I don’t think we reached any consensus on document standards (OASIS and DOC Book were mentioned as potentials.)

There needs to be a way to discover what other people are working on so that we can identify potentials for sharing. David Walker agreed to repurpose the old portal web page and email list (used years ago for the portal RFP group) for this group’s use. We will use it as a clearinghouse. Margo agreed to work up a matrix for portal projects to fill out describing their project that can be kept on the web site.

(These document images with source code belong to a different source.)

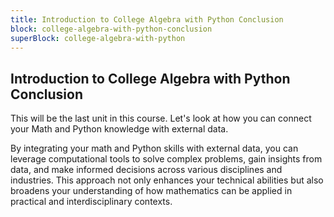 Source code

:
 ```yaml
---
title: Introduction to College Algebra with Python Conclusion
block: college-algebra-with-python-conclusion
superBlock: college-algebra-with-python
---
```


## Introduction to College Algebra with Python Conclusion

This will be the last unit in this course. Let's look at how you can connect your Math and Python knowledge with external data.

By integrating your math and Python skills with external data, you can leverage computational tools to solve complex problems, gain insights from data, and make informed decisions across various disciplines and industries. This approach not only enhances your technical abilities but also broadens your understanding of how mathematics can be applied in practical and interdisciplinary contexts.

It was agreed, in terms of pilot projects, that it makes the most sense for UCOP to propose something, with OP developing an applet and an RSS feed that campuses can then surface in their local portals. Title and Pay Plan was mentioned as one possibility – Irvine has done this, but it would require rework to accommodate the differences at different campuses. An RSS news feed from the UC President is also a possibility. A subscription service for changes in travel policy was requested or an RSS feed with Benefits News. Also, a “View my Paycheck” applet or a retirement calculator. Bruce & Chet will talk to Benefits and others within OP about possibilities and will come back to the group with a proposal.

UCLA will send it’s taxonomy out to the group. UCLA and UCSD have already agreed to standardize taxonomy between them. Other campuses will evaluate and decide if they can also do that.

We will report back to ITLC at their next meeting on what we have agreed to.